## Task to complete
Using the listing below, say how many lines have the string "인수인계" in them, giving the number alone.

## Entries shown
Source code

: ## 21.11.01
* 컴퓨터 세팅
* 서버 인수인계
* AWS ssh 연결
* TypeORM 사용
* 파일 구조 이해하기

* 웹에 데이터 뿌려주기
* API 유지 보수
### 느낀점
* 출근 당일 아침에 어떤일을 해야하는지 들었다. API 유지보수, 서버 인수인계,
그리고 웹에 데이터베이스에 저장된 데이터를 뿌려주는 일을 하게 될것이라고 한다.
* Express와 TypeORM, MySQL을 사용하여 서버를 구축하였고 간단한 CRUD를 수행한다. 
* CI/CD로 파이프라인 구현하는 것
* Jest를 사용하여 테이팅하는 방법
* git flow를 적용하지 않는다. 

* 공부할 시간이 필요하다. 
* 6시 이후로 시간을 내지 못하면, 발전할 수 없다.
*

==

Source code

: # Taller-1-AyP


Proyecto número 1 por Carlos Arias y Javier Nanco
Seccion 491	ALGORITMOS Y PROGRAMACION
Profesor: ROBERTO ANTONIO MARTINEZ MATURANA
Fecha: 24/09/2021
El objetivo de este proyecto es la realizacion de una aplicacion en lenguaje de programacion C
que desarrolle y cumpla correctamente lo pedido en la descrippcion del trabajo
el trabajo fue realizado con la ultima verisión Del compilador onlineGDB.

## Solution to this problem
2